Let me be blunt here: you might want to look into Tour Edge putters if you want a low-cost putter that has many of the same features as the more expensive brands. Tour Edge doesn’t have the same name recognition as PING, Scotty Cameron or Odyssey, but its putters use innovative technology and they can be cost-effective.
There are four current models, and there’s a good chance you haven’t heard of any of them. One of the ways Tour Edge holds down the cost of its clubs – including Tour Edge putters – is by not spending millions on marketing. That means its golf equipment isn’t as widely known as the equipment made by many of its competitors.
Knowledge is power, and power abhors a vacuum. So, I decided to fill this particular "knowledge vacuum" with the information in this quick overview of Tour Edge putters. This way, you’ll at least know these putters exist.

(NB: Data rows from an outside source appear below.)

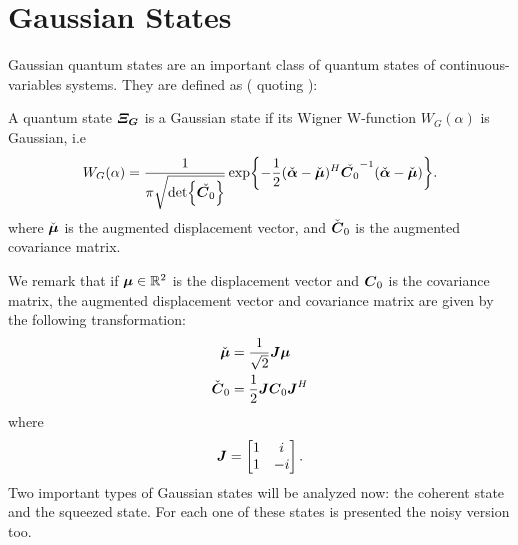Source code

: \section{Gaussian States}
    \label{def:Gaussian}
    Gaussian quantum states are an important class of quantum states of continuous-variables systems.
    They are defined as (\cite{tesiGuerrini} quoting \cite{Gaussian1,Gaussian2,Gaussian3,Gaussian4,Gaussian5}):
    \begin{definition}
        A quantum state $\Operator{\varXi_G}$ is a Gaussian state if its Wigner W-function $W_G(\alpha)$
        is Gaussian, i.e
        \begin{equation}
            W_G(\alpha)=\frac{1}{\pi\sqrt{\det{\check{\Operator{C}_0}}}}\exp{
                -\frac{1}{2}(\check{\Vector{\alpha}}-\check{\Vector{\mu}})^H
                \check{\Operator{C}_0}^{-1}(\check{\Vector{\alpha}}-\check{\Vector{\mu}})}.
        \end{equation}
        where $\check{\Vector{\mu}} $ is the augmented displacement vector, and $\check{\Operator{C}}_0$ 
        is the augmented covariance matrix. 
    \end{definition}
    
    We remark that if $\Vector{\mu} \in \mathbb{R}^2$ is the 
    displacement vector and $\Operator{C}_0$ is the covariance matrix, the augmented displacement vector
    and covariance matrix are given by the following transformation:
    \begin{subequations}
        \begin{align}
            \check{\Vector{\mu}} &= \frac{1}{\sqrt{2}} \Operator{J} \Vector{\mu}\\
            \check{\Operator{C}}_0 &= \frac{1}{2} \Operator{J} \Operator{C}_0 \Operator{J}^H
        \end{align}
    \end{subequations}
    where
    \begin{equation*}
        \Operator{J} = 
        \begin{bmatrix}
            1 & i\\
            1 & -i
        \end{bmatrix}.
    \end{equation*}
    Two important types of Gaussian states will be analyzed now: the coherent state and the
    squeezed state. For each one of these states is presented the noisy version too.

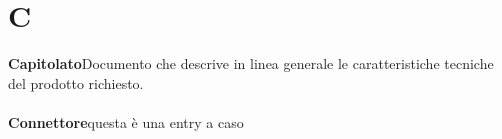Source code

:\newpage
\section{C}\label{l:C}
\textbf{Capitolato}\newline Documento che descrive in linea generale le caratteristiche tecniche del prodotto richiesto.\\\\

\textbf{Connettore}\newline questa è una entry a caso
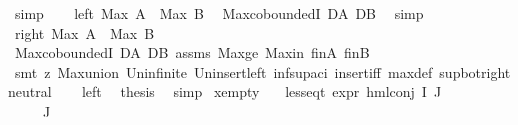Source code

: \begin{isabellebody}
\ simp\isanewline
\ \ \isamarkupfalse%
\ left{\isacharcolon}{\kern0pt}\ {\isachardoublequoteopen}Max\ A\ {\isasymge}\ Max\ B{\isachardoublequoteclose}\ \isamarkupfalse%
\ Max{\isachardot}{\kern0pt}coboundedI\ DA\ DB\ \isamarkupfalse%
\ simp\isanewline
\ \ \isamarkupfalse%
\ right{\isacharcolon}{\kern0pt}\ {\isachardoublequoteopen}Max\ A\ {\isasymle}\ Max\ B{\isachardoublequoteclose}\ \isamarkupfalse%
\ Max{\isachardot}{\kern0pt}coboundedI\ DA\ DB\ assms{\isacharparenleft}{\kern0pt}{}{\isacharparenright}{\kern0pt}\ Max{\isacharunderscore}{\kern0pt}ge\ Max{\isacharunderscore}{\kern0pt}in\ fin{\isacharunderscore}{\kern0pt}A\ fin{\isacharunderscore}{\kern0pt}B\isanewline
\ \ \ \ \isamarkupfalse%
\ {\isacharparenleft}{\kern0pt}smt\ {\isacharparenleft}{\kern0pt}z{}{\isacharparenright}{\kern0pt}\ Max{\isachardot}{\kern0pt}union\ Un{\isacharunderscore}{\kern0pt}infinite\ Un{\isacharunderscore}{\kern0pt}insert{\isacharunderscore}{\kern0pt}left\ inf{\isacharunderscore}{\kern0pt}sup{\isacharunderscore}{\kern0pt}aci{\isacharparenleft}{\kern0pt}{}{\isacharparenright}{\kern0pt}\ insert{\isacharunderscore}{\kern0pt}iff\ max{\isacharunderscore}{\kern0pt}def\ sup{\isacharunderscore}{\kern0pt}bot{\isachardot}{\kern0pt}right{\isacharunderscore}{\kern0pt}neutral{\isacharparenright}{\kern0pt}\isanewline
\ \ \isamarkupfalse%
\ left\ \isamarkupfalse%
\ {\isacharquery}{\kern0pt}thesis\ \isamarkupfalse%
\ simp\isanewline
{}\isamarkupfalse%
%
\endisatagproof
{\isafoldproof}%
%
\isadelimproof
\isanewline
%
\endisadelimproof
\isanewline
{}\isamarkupfalse%
\ x{}{\isacharunderscore}{\kern0pt}empty{\isacharcolon}{\kern0pt}\isanewline
\ \ \ {\isachardoublequoteopen}{\isacharparenleft}{\kern0pt}less{\isacharunderscore}{\kern0pt}eq{\isacharunderscore}{\kern0pt}t\ {\isacharparenleft}{\kern0pt}expr\ {\isacharparenleft}{\kern0pt}hml{\isacharunderscore}{\kern0pt}conj\ I\ J\ {\isasymPhi}{\isacharparenright}{\kern0pt}{\isacharparenright}{\kern0pt}\ {\isacharparenleft}{\kern0pt}{\isasyminfinity}{\isacharcomma}{\kern0pt}\ {\isasyminfinity}{\isacharcomma}{\kern0pt}\ {\isasyminfinity}{\isacharcomma}{\kern0pt}\ {\isasyminfinity}{\isacharcomma}{\kern0pt}\ {}{\isacharcomma}{\kern0pt}\ {}{\isacharparenright}{\kern0pt}{\isacharparenright}{\kern0pt}{\isachardoublequoteclose}\ \isanewline
\ \ \ {\isachardoublequoteopen}{\isacharparenleft}{\kern0pt}{\isasymPhi}\ {\isacharbackquote}{\kern0pt}\ J{\isacharparenright}{\kern0pt}\ {\isacharequal}{\kern0pt}\ {\isacharbraceleft}{\kern0pt}{\isacharbraceright}{\kern0pt}{\isachardoublequoteclose}\isanewline

\end{isabellebody}
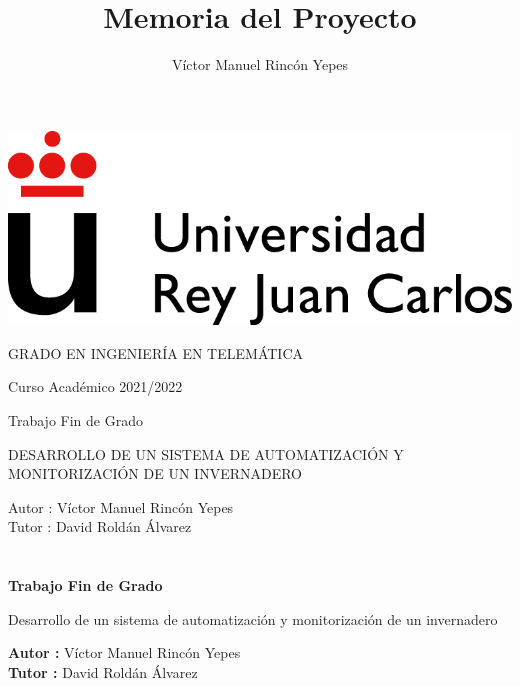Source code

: \documentclass[a4paper, 12pt, oneside]{book}
\title{Memoria del Proyecto}
\author{Víctor Manuel Rincón Yepes}
\begin{document}
\renewcommand{\refname}{Bibliografía}  %
\renewcommand{\appendixname}{Apéndice}


\begin{titlepage}
\begin{center}
\includegraphics[scale=0.8]{img/URJ_logo_Color_POS.png}

\vspace{1.75cm}

\Large
GRADO EN INGENIERÍA EN TELEMÁTICA

\vspace{0.4cm}

\large
Curso Académico 2021/2022

\vspace{0.8cm}

Trabajo Fin de Grado

\vspace{2.5cm}

\LARGE
DESARROLLO DE UN SISTEMA DE AUTOMATIZACIÓN Y MONITORIZACIÓN DE UN INVERNADERO

\vspace{4cm}

\large
Autor : Víctor Manuel Rincón Yepes \\
Tutor : David Roldán Álvarez \\
\end{center}
\end{titlepage}

\newpage
\mbox{}
\thispagestyle{empty} %


\clearpage
{}
\chapter*{}

\vspace{-4cm}
\begin{center}
\LARGE
\textbf{Trabajo Fin de Grado}

\vspace{1cm}
\large
Desarrollo de un sistema de automatización y monitorización de un invernadero

\vspace{1cm}
\large
\textbf{Autor :} Víctor Manuel Rincón Yepes \\
\textbf{Tutor :} David Roldán Álvarez

\end{center}
\end{document}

The Tour Edge Backdraft GT+ Putter
This low-cost putter (the MSRP is only $50) comes in seven different blade and mallet versions, but they all feature a high Moment of Inertia ("MOI") design, an oversized grip, and a high-contrast, white finish similar to that being used by TaylorMade Ghost putters.
According to Tour Edge, the contrast between the putter’s white color and the color of the green helps golfers focus on the putter’s leading edge and alignment aids, improving both alignment and confidence. To me, the white finish is more distracting than helpful, but TaylorMade is going down the same path with many of its clubs, so maybe there is something to it. And speaking of distracting, the Tour Edge Backdraft GT+ putter has seven (!) alignment marks on its head. One or two would be plenty, I think.

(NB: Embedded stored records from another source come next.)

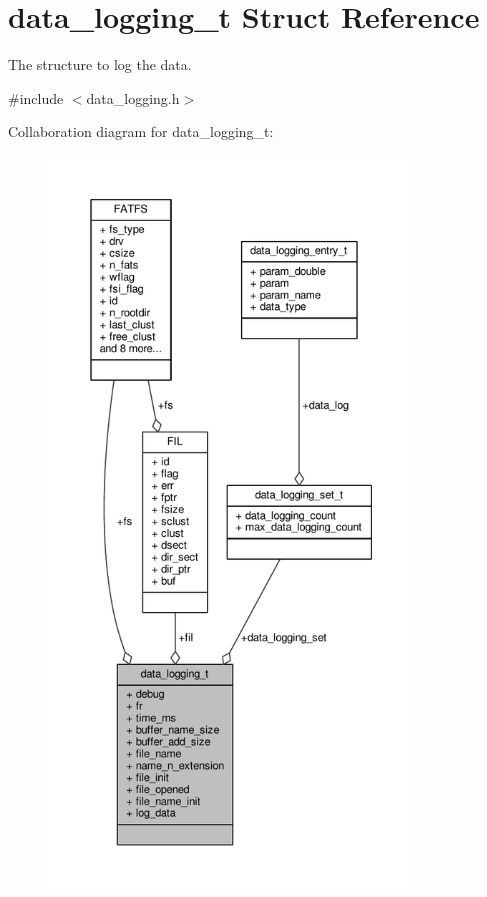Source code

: \hypertarget{structdata__logging__t}{\section{data\+\_\+logging\+\_\+t Struct Reference}
\label{structdata__logging__t}
}


The structure to log the data.  




{\ttfamily \#include $<$data\+\_\+logging.\+h$>$}



Collaboration diagram for data\+\_\+logging\+\_\+t\+:
\nopagebreak
\begin{figure}[H]
\begin{center}
\leavevmode
\includegraphics[height=550pt]{structdata__logging__t__coll__graph}
\end{center}
\end{figure}
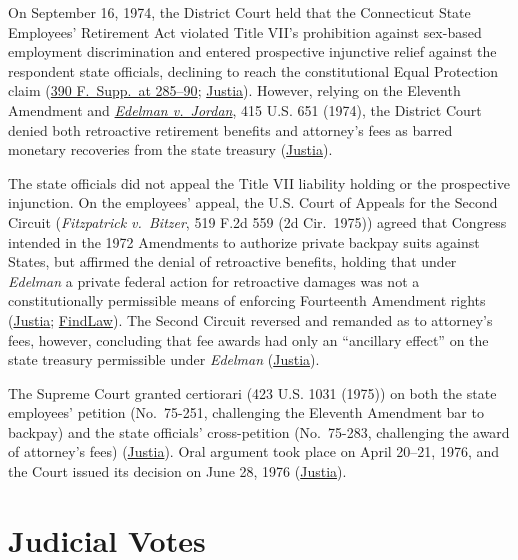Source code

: \documentclass[12pt]{article}
\begin{document}
On September 16, 1974, the District Court held that the Connecticut State Employees' Retirement Act violated Title VII's prohibition against sex-based employment discrimination and entered prospective injunctive relief against the respondent state officials, declining to reach the constitutional Equal Protection claim (\href{https://law.justia.com/cases/federal/district-courts/FSupp/390/278/1966559/}{390 F.\ Supp.\ at 285--90}; \href{https://supreme.justia.com/cases/federal/us/427/445/}{Justia}). However, relying on the Eleventh Amendment and \href{https://supreme.justia.com/cases/federal/us/415/651/}{\textit{Edelman v.\ Jordan}}, 415 U.S. 651 (1974), the District Court denied both retroactive retirement benefits and attorney's fees as barred monetary recoveries from the state treasury (\href{https://supreme.justia.com/cases/federal/us/427/445/}{Justia}).

The state officials did not appeal the Title VII liability holding or the prospective injunction. On the employees' appeal, the U.S. Court of Appeals for the Second Circuit (\textit{Fitzpatrick v.\ Bitzer}, 519 F.2d 559 (2d Cir.\ 1975)) agreed that Congress intended in the 1972 Amendments to authorize private backpay suits against States, but affirmed the denial of retroactive benefits, holding that under \textit{Edelman} a private federal action for retroactive damages was not a constitutionally permissible means of enforcing Fourteenth Amendment rights (\href{https://supreme.justia.com/cases/federal/us/427/445/}{Justia}; \href{https://caselaw.findlaw.com/court/us-supreme-court/427/445.html}{FindLaw}). The Second Circuit reversed and remanded as to attorney's fees, however, concluding that fee awards had only an ``ancillary effect'' on the state treasury permissible under \textit{Edelman} (\href{https://supreme.justia.com/cases/federal/us/427/445/}{Justia}).

The Supreme Court granted certiorari (423 U.S. 1031 (1975)) on both the state employees' petition (No.\ 75-251, challenging the Eleventh Amendment bar to backpay) and the state officials' cross-petition (No.\ 75-283, challenging the award of attorney's fees) (\href{https://supreme.justia.com/cases/federal/us/427/445/}{Justia}). Oral argument took place on April 20--21, 1976, and the Court issued its decision on June 28, 1976 (\href{https://supreme.justia.com/cases/federal/us/427/445/}{Justia}).

\section{Judicial Votes}
\end{document}
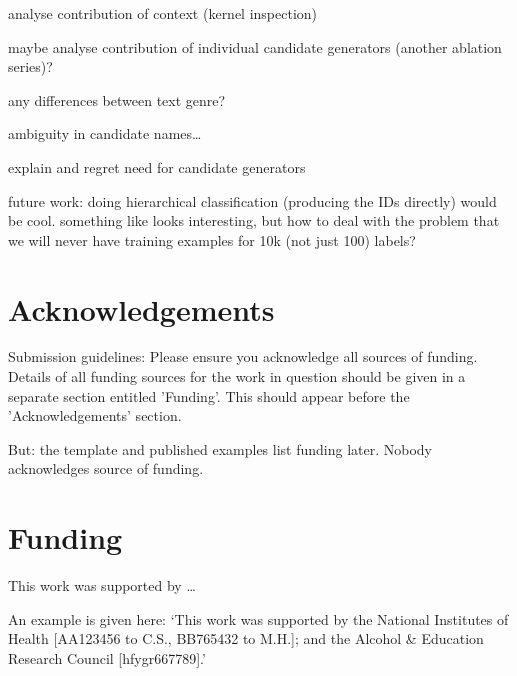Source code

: \documentclass{bioinfo}
\begin{document}
analyse contribution of context (kernel inspection)

maybe analyse contribution of individual candidate generators (another ablation series)?

any differences between text genre?

ambiguity in candidate names\dots

explain and regret need for candidate generators

future work: doing hierarchical classification (producing the IDs directly) would be cool. something like \cite{guo-et-al:2018} looks interesting, but how to deal with the problem that we will never have training examples for 10k (not just 100) labels?



\section*{Acknowledgements}

Submission guidelines:
Please ensure you acknowledge all sources of funding.
Details of all funding sources for the work in question should be given in a separate section entitled 'Funding'. This should appear before the 'Acknowledgements' section.

But: the template and published examples list funding later.
Nobody acknowledges source of funding.
\vspace*{-12pt}



\section*{Funding}

This work was supported by \dots

An example is given here: ‘This work was supported by the National Institutes of Health [AA123456 to C.S., BB765432 to M.H.]; and the Alcohol \& Education Research Council [hfygr667789].’
\vspace*{-12pt}





\end{document}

The high-MOI design of the Backdraft GT+ putter is intended to keep the putter face square throughout the stroke – a characteristic which probably means these particular Tour Edge putters would be best for golfers with straight-back-and-through putting strokes, as opposed to arcing strokes.
Tour Edge also makes a big deal about the jumbo grips that come standard on these putters. In theory, an oversized grip prevents the wrists from "breaking down" during the stroke, minimizes club head twisting so the putter releases down the line, and promotes grasping the club with less pressure – all of which can enhance putting accuracy significantly. I have to agree with this one; I’ve been using an oversized grip on my putter for over a year now, and it really does help.

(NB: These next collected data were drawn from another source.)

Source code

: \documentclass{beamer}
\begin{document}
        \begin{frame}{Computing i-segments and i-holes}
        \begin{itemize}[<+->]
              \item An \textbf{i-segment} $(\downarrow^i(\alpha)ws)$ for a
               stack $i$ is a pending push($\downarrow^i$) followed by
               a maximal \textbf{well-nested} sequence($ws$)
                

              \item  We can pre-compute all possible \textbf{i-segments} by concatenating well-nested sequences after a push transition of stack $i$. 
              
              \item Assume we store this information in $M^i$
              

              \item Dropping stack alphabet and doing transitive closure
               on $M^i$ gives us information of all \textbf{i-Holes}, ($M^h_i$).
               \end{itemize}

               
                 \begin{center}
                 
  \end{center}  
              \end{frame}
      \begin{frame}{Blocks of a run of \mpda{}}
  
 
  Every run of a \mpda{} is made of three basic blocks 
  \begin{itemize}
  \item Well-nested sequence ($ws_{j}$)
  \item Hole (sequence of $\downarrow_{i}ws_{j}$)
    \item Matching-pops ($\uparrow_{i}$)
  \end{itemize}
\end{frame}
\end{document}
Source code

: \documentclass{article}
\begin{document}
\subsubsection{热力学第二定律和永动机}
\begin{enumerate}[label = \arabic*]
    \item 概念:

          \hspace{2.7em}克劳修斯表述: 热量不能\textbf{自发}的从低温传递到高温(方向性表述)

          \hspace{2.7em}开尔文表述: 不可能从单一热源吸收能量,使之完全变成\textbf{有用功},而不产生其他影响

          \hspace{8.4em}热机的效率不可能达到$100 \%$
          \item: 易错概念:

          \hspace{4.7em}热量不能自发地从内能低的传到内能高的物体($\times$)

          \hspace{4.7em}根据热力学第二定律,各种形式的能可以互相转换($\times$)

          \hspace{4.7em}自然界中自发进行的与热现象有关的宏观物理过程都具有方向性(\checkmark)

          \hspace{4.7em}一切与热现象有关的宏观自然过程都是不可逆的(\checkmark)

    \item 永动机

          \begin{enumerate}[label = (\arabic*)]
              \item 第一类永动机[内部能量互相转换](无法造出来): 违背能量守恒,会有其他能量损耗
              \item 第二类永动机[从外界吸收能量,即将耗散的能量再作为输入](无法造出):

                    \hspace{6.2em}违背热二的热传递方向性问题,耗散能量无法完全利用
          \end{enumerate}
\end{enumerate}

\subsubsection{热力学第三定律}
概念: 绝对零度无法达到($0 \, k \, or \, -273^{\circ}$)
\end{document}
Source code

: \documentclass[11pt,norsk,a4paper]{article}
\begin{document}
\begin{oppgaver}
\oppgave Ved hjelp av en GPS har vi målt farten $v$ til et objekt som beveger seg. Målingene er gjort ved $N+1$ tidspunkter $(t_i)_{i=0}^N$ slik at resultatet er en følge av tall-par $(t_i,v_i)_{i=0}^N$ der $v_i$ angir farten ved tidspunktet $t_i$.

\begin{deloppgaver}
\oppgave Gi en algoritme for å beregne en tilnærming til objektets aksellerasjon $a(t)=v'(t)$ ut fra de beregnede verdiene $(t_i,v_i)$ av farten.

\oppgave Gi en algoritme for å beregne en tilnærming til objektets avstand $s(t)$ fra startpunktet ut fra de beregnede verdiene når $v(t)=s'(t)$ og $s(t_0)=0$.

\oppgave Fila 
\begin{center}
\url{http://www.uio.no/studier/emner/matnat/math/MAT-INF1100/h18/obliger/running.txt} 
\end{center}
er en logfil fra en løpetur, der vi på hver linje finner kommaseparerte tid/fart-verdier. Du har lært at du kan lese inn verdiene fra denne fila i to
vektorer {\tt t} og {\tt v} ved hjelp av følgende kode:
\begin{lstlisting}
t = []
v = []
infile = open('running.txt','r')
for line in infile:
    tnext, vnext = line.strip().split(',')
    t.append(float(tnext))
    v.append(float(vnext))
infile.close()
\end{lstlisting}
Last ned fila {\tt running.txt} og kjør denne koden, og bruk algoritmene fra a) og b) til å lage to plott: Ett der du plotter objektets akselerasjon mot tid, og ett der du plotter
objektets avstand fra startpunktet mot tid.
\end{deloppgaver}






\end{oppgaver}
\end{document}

Unfortunately, I thought the face insert was overly hard and took away my feel, especially on longer putts. Good feel is one of the most important characteristics a putter can have. All in all, though, this is a solid putter – especially for $50.
The Tour Edge Backdraft GT Putter
At $40, these Tour Edge putters are even cheaper. They’re also available in seven different models, including mallets and traditional blades. Each one features an alignment aid that’s the same width as a golf ball. A sight line centered inside this wide alignment aid is intended to promote additional help and confidence when aiming. These Tour Edge putters also have a deep center of gravity and high MOI to resist twisting and promote a proper release, along with a face insert intended to improve feel.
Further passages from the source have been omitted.